*RECORDS FOR THE EXERCISE:*
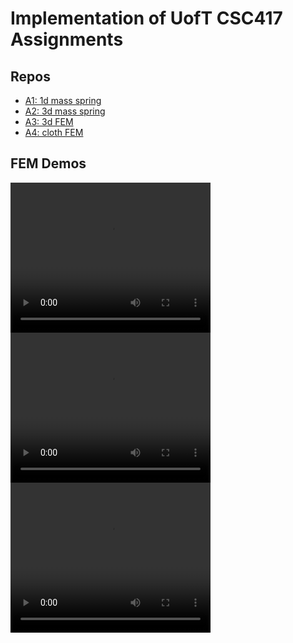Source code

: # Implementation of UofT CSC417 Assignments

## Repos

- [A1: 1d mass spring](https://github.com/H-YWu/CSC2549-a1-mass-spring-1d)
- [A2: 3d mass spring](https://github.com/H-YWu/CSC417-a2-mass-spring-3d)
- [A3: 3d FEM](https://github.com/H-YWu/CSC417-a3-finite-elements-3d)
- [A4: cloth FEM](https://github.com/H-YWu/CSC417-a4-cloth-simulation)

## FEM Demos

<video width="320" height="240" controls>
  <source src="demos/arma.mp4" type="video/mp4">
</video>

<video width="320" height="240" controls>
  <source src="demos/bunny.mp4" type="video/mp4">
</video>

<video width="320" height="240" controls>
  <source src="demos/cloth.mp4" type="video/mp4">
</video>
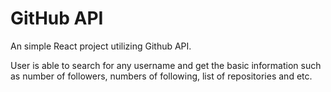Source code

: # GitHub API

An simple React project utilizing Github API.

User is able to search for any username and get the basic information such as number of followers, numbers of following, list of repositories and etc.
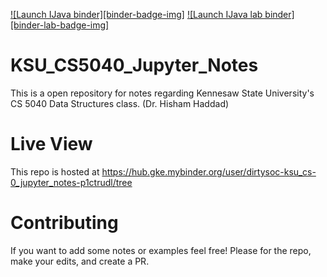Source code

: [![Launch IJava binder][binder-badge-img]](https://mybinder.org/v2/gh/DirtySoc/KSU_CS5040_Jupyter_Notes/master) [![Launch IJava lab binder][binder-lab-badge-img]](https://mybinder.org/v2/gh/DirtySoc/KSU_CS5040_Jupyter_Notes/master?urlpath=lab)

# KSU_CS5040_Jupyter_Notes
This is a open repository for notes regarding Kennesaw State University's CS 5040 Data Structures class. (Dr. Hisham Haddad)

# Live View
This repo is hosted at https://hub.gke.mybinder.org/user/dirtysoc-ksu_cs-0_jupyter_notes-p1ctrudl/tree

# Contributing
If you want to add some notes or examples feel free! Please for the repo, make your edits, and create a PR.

...

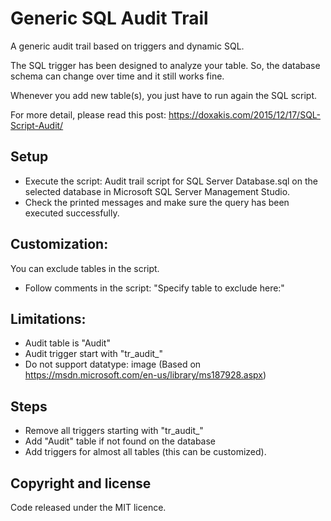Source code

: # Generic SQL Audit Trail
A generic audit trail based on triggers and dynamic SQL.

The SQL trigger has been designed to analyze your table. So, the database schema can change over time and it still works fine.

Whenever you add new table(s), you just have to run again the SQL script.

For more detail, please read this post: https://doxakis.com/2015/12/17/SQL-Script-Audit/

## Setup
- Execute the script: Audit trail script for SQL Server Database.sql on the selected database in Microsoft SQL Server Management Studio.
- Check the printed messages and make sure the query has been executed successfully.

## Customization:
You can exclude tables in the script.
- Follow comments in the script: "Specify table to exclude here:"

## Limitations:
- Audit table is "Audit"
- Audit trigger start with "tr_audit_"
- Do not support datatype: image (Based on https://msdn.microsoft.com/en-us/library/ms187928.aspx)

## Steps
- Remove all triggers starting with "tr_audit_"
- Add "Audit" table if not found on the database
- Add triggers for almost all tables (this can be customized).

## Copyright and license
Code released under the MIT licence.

* * *

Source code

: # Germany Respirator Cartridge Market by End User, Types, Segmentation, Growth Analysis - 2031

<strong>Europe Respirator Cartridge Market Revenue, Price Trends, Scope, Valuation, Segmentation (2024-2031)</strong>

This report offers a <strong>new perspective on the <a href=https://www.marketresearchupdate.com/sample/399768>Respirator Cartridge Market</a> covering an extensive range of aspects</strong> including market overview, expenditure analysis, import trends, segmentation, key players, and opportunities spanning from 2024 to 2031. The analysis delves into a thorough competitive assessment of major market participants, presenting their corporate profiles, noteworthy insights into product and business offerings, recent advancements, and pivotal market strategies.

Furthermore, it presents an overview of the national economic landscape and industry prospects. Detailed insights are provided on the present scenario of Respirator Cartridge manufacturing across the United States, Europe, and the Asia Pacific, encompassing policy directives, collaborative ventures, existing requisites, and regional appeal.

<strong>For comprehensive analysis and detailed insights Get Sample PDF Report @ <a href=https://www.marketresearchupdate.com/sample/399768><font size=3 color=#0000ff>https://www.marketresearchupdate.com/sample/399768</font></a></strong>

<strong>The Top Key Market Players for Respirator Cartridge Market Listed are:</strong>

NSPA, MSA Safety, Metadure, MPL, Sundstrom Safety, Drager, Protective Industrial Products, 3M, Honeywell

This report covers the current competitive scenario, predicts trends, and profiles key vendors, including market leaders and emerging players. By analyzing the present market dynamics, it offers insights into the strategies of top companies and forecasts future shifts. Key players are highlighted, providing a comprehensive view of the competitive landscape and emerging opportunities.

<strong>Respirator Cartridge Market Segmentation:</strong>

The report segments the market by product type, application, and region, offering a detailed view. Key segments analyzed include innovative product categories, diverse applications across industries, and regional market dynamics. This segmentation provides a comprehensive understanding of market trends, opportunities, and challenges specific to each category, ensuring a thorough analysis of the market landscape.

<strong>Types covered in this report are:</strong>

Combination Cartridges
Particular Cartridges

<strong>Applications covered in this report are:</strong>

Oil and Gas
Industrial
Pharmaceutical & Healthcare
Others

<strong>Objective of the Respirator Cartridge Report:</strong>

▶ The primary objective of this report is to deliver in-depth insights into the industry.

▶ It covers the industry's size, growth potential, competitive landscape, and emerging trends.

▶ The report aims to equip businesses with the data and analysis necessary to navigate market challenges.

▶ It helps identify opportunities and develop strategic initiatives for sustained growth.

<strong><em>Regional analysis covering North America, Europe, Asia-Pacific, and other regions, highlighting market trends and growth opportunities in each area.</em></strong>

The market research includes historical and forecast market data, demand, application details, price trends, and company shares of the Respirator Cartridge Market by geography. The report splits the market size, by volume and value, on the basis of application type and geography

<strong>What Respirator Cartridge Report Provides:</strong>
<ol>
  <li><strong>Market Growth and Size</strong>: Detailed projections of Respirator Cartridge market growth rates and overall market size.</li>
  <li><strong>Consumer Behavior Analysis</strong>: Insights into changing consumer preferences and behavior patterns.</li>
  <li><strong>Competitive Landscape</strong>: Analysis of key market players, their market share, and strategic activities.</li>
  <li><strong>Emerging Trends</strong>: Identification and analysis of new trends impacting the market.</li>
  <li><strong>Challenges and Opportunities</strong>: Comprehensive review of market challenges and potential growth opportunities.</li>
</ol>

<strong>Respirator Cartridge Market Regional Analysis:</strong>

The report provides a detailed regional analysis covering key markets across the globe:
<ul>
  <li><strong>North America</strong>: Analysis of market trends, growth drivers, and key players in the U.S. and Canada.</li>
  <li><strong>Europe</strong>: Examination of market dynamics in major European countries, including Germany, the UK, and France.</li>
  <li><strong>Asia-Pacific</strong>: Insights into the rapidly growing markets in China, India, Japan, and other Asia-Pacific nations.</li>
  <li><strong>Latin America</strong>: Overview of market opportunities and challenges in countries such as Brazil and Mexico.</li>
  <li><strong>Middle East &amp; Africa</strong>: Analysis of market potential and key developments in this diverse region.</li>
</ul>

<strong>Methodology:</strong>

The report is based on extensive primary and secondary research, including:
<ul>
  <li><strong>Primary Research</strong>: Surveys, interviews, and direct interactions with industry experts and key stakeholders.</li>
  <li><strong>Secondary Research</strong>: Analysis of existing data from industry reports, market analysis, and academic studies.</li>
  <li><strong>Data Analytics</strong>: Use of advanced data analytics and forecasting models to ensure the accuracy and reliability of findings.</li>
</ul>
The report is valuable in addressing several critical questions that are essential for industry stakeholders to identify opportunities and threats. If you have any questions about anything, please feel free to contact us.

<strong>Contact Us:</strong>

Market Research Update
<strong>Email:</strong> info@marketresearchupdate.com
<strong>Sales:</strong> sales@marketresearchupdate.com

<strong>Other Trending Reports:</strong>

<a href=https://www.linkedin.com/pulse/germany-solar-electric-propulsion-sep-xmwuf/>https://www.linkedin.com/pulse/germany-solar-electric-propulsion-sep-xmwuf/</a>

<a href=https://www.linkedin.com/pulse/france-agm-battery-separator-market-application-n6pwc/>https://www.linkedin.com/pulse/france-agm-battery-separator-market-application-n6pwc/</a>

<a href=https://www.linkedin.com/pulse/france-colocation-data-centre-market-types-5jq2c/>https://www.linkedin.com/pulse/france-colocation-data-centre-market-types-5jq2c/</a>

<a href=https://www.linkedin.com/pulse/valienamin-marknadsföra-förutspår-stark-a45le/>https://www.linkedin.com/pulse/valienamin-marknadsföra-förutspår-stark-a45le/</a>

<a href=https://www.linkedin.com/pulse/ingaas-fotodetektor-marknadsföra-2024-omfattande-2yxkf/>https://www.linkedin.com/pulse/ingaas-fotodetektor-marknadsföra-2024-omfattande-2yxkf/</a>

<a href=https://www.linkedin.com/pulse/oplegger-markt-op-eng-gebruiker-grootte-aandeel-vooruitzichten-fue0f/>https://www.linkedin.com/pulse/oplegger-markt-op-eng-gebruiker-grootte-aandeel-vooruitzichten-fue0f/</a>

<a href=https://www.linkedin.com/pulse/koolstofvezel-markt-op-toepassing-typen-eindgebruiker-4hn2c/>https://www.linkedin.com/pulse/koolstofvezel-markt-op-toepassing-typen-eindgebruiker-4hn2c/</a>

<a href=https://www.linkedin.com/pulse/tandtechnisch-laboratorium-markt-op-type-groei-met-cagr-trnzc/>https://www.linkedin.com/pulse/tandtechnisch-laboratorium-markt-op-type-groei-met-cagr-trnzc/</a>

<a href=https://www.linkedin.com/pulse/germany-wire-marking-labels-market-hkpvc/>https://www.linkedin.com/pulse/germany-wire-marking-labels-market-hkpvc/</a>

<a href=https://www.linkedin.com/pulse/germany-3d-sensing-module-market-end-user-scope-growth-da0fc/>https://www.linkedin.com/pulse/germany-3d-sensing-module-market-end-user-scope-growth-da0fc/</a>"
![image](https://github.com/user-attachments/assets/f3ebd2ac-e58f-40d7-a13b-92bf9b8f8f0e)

*WHAT YOU HAVE TO DO:* Return solely the number of lines in the data that include the word "offers".

*YOUR RESPONSE:* 2